気楽に考えていたのはオレの方かもしれない。

現場に行けばなんとかなる、と思っていたくらいだ。

果たして、その程度の計画で突破できるほど生易しい相手なのか。


引き返すつもりは無いが、少し考えが足りなかったかもしれない。



「次はぁー終点、トリデです」

「そろそろ着く……のよね」

「そうですね。もう片付けましょうか」



好き放題に散らかしたお菓子の袋やらをしまい始めた。

緊張を和らげるためにも何か貰えば良かったな。

空いた袋を丸めつつ、少しだけ後悔した。



「終点ー、トリデです。
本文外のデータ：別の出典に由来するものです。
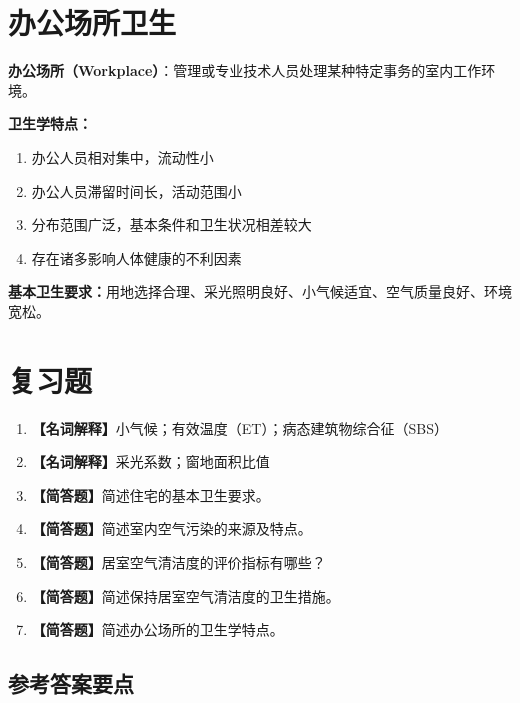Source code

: \documentclass[10pt,a4paper,oneside]{ctexbook}
\begin{document}
\section{办公场所卫生}

\begin{defbox}
\textbf{办公场所（Workplace）}：管理或专业技术人员处理某种特定事务的室内工作环境。
\end{defbox}

\textbf{卫生学特点：}
\begin{enumerate}[leftmargin=*]
    \item 办公人员相对集中，流动性小
    \item 办公人员滞留时间长，活动范围小
    \item 分布范围广泛，基本条件和卫生状况相差较大
    \item 存在诸多影响人体健康的不利因素
\end{enumerate}

\textbf{基本卫生要求：}用地选择合理、采光照明良好、小气候适宜、空气质量良好、环境宽松。

\section{复习题}

\begin{enumerate}[leftmargin=*, itemsep=8pt]
    \item \textbf{【名词解释】}小气候；有效温度（ET）；病态建筑物综合征（SBS）
    \item \textbf{【名词解释】}采光系数；窗地面积比值
    \item \textbf{【简答题】}简述住宅的基本卫生要求。
    \item \textbf{【简答题】}简述室内空气污染的来源及特点。
    \item \textbf{【简答题】}居室空气清洁度的评价指标有哪些？
    \item \textbf{【简答题】}简述保持居室空气清洁度的卫生措施。
    \item \textbf{【简答题】}简述办公场所的卫生学特点。
\end{enumerate}

\subsection*{参考答案要点}
\end{document}
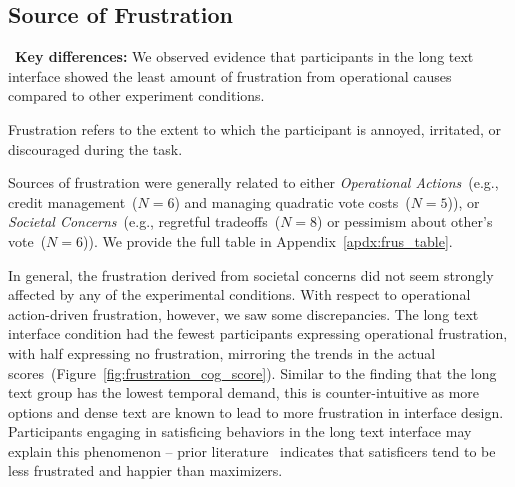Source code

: 
%




\subsection{Source of Frustration} 
\label{sec:frustration}

\begin{tldrbox}
   \faKey~\textbf{Key differences:} We observed evidence that participants in the long text interface showed the least amount of frustration from operational causes compared to other experiment conditions.%
\end{tldrbox}

Frustration refers to the extent to which the participant is annoyed, irritated, or discouraged during the task. 

Sources of frustration were generally related to either \textit{Operational Actions}~(e.g., credit management~($N=6$) and managing quadratic vote costs~($N=5$)), or \textit{Societal Concerns}~(e.g., regretful tradeoffs~($N=8$) or  pessimism about other's vote~($N=6$)). We provide the full table in Appendix~\ref{apdx:frus_table}.

In general, the frustration derived from societal concerns did not seem strongly affected by any of the experimental conditions. With respect to operational action-driven frustration, however, we saw some discrepancies. The long text interface condition had the fewest participants expressing operational frustration, with half expressing no frustration, mirroring the trends in the actual scores~(Figure~\ref{fig:frustration_cog_score}). Similar to the finding that the long text group has the lowest temporal demand, this is counter-intuitive as more options and dense text are known to lead to more frustration in interface design. Participants engaging in satisficing behaviors in the long text interface may explain this phenomenon -- prior literature~\cite{polmanWhyAreMaximizers2010, schwartzMaximizingSatisficingHappiness2002} indicates that satisficers tend to be less frustrated and happier than maximizers. 

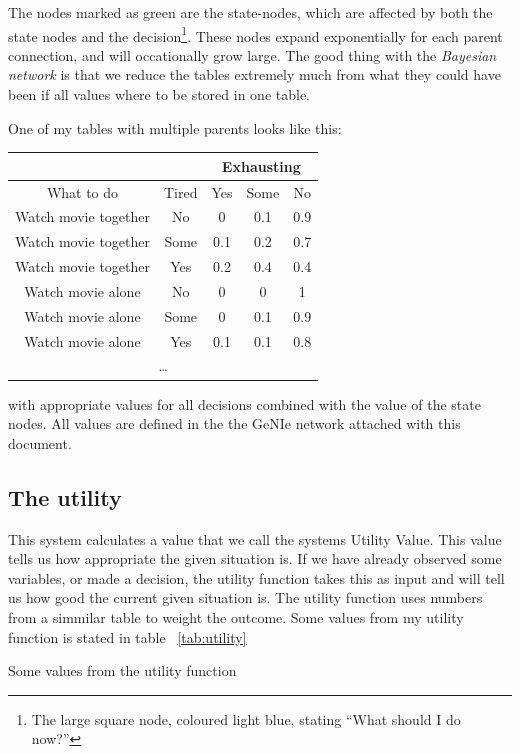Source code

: The nodes marked as green are the state-nodes, which are affected by both
the state nodes and the decision\footnote{The large square node, coloured
light blue, stating ``What should I do now?''}. These nodes expand exponentially for
each parent connection, and will occationally grow large. The good thing with
the \emph{Bayesian network} is that we reduce the tables extremely much from
what they could have been if all values where to be stored in one table.

One of my tables with multiple parents looks like this:

\begin{tabular}{|c|c||c|c|c|}
\hline
\multicolumn{2}{|c|}{} & \multicolumn{3}{|c|}{Exhausting}\\
\hline
What to do & Tired & Yes & Some & No \\
\hline
\hline
Watch movie together & No & 0 & 0.1 & 0.9\\
Watch movie together & Some & 0.1 & 0.2 & 0.7\\
Watch movie together & Yes & 0.2 & 0.4 & 0.4\\
\hline
Watch movie alone & No & 0 & 0 & 1\\
Watch movie alone & Some & 0 & 0.1 & 0.9\\
Watch movie alone & Yes & 0.1 & 0.1 & 0.8\\
\hline
\multicolumn{5}{c}{\ldots}\\
\end{tabular}

with appropriate values for all decisions combined with the value of the state
nodes. All values are defined in the the GeNIe network attached with this
document.

\subsection{The utility}
This system calculates a value that we call the systems Utility Value. This
value tells us how appropriate the given situation is. If we have already
observed some variables, or made a decision, the utility function takes this as
input and will tell us how good the current given situation is. The utility
function uses numbers from a simmilar table to weight the outcome. Some values
from my utility function is stated in table ~\ref{tab:utility}
\begin{table}[h]

\caption{Some values from the utility function}
\label{tab:utility}
\end{table}

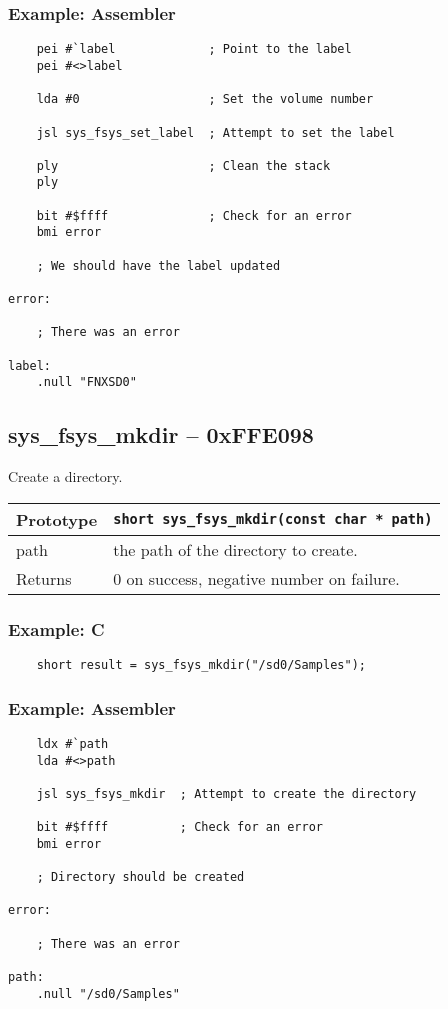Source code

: \subsubsection*{Example: Assembler}
\begin{verbatim}
    pei #`label             ; Point to the label
    pei #<>label

    lda #0                  ; Set the volume number

    jsl sys_fsys_set_label  ; Attempt to set the label

    ply                     ; Clean the stack
    ply

    bit #$ffff              ; Check for an error
    bmi error

    ; We should have the label updated

error:

    ; There was an error

label:
    .null "FNXSD0"
\end{verbatim}

\subsection*{sys\_fsys\_mkdir -- 0xFFE098}
Create a directory.

\bigskip

\begin{tabular}{|l||l|} \hline
Prototype & \lstinline!short sys_fsys_mkdir(const char * path)! \\ \hline
path & the path of the directory to create. \\ \hline
Returns & 0 on success, negative number on failure. \\ \hline
\end{tabular}

\subsubsection*{Example: C}
\begin{lstlisting}
    short result = sys_fsys_mkdir("/sd0/Samples");
\end{lstlisting}

\subsubsection*{Example: Assembler}
\begin{verbatim}
    ldx #`path
    lda #<>path

    jsl sys_fsys_mkdir  ; Attempt to create the directory

    bit #$ffff          ; Check for an error
    bmi error

    ; Directory should be created

error:

    ; There was an error

path:
    .null "/sd0/Samples"
\end{verbatim}


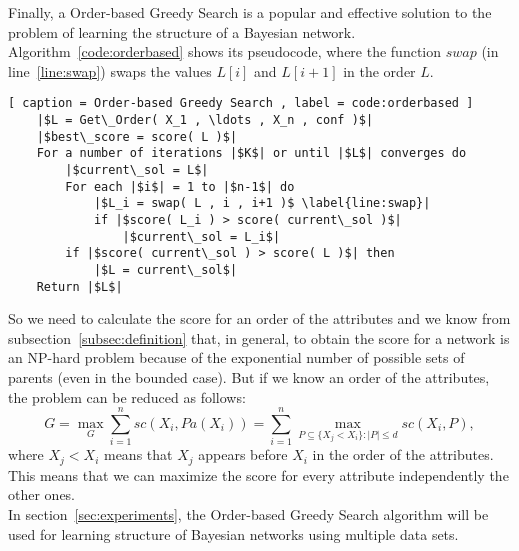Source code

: Finally, a Order-based Greedy Search is a popular and effective solution to the problem of learning the structure of a Bayesian network. Algorithm~\ref{code:orderbased} shows its pseudocode, where the function ${swap}$ (in line~\ref{line:swap}) swaps the values $L[ i ]$ and $L[ i + 1 ]$ in the order $L$.

\begin{lstlisting}[ caption = Order-based Greedy Search , label = code:orderbased ]
	|$L = Get\_Order( X_1 , \ldots , X_n , conf )$|
	|$best\_score = score( L )$|
	For a number of iterations |$K$| or until |$L$| converges do
		|$current\_sol = L$|
		For each |$i$| = 1 to |$n-1$| do
			|$L_i = swap( L , i , i+1 )$ \label{line:swap}|
			if |$score( L_i ) > score( current\_sol )$|
				|$current\_sol = L_i$|
		if |$score( current\_sol ) > score( L )$| then
			|$L = current\_sol$|
	Return |$L$|
\end{lstlisting}
So we need to calculate the score for an order of the attributes and we know from subsection~\ref{subsec:definition} that, in general, to obtain the score for a network is an NP-hard problem because of the exponential number of possible sets of parents (even in the bounded case). But if we know an order of the attributes, the problem can be reduced as follows:
	\[ G = \max_G \sum_{i=1}^{n} {sc}( X_i , {Pa}( X_i ) ) = \sum_{i=1}^{n} \max_{P \subseteq \{ X_j < X_i \}:|P|\leq d} {sc}( X_i , P ) ,\]
where $X_j < X_i$ means that $X_j$ appears before $X_i$ in the order of the attributes. This means that we can maximize the score for every attribute independently the other ones.\\
In section~\ref{sec:experiments}, the Order-based Greedy Search algorithm will be used for learning structure of Bayesian networks using multiple data sets.
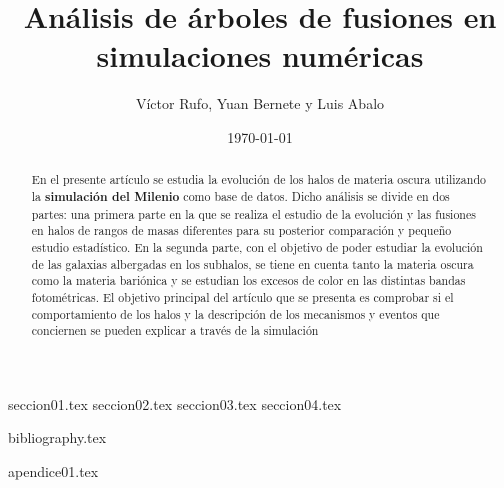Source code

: \documentclass[a4paper, amsfonts, amssymb, amsmath, reprint, showkeys, nofootinbib, twoside]{revtex4-1}
\begin{document}
\renewcommand{\tablename}{\textit{Tabla}}
\renewcommand{\figurename}{\textit{Figura}}

\title{Análisis de árboles de fusiones en simulaciones numéricas}

\author{Víctor Rufo, Yuan Bernete y Luis Abalo}

\date{\today} %

\begin{abstract}
En el presente artículo se estudia la evolución de los halos de materia oscura utilizando la \textbf{simulación del Milenio} como base de datos. Dicho análisis se divide en dos partes: una primera parte en la que se realiza el estudio de la evolución y las fusiones en halos de rangos de masas diferentes para su posterior comparación y pequeño estudio estadístico. En la segunda parte, con el objetivo de poder estudiar la evolución de las galaxias albergadas en los subhalos, se tiene en cuenta tanto la materia oscura como la materia bariónica y se estudian los excesos de color en las distintas bandas fotométricas. El objetivo principal del artículo que se presenta es comprobar si el comportamiento de los halos y la descripción de los mecanismos y eventos que conciernen se pueden explicar a través de la simulación

\end{abstract}


\maketitle


{seccion01.tex} 
{seccion02.tex}
{seccion03.tex}
{seccion04.tex}

{bibliography.tex}

{apendice01.tex}
\end{document}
これ以上はご乗車いただけません」



無抑揚なアナウンスを聞きつつ、電車から降りた。

他の乗客も全員が降りたようだ。

皆当然のように、ここが終点であることを受け入れている。

この先にも世界が広がっていることを知らないようだ。



「じゃあ、行くか!」

「そうね。行ってみましょう」



オレたちは改札を勇み足で通りすぎた。

イバラキの県境を越えられると信じて。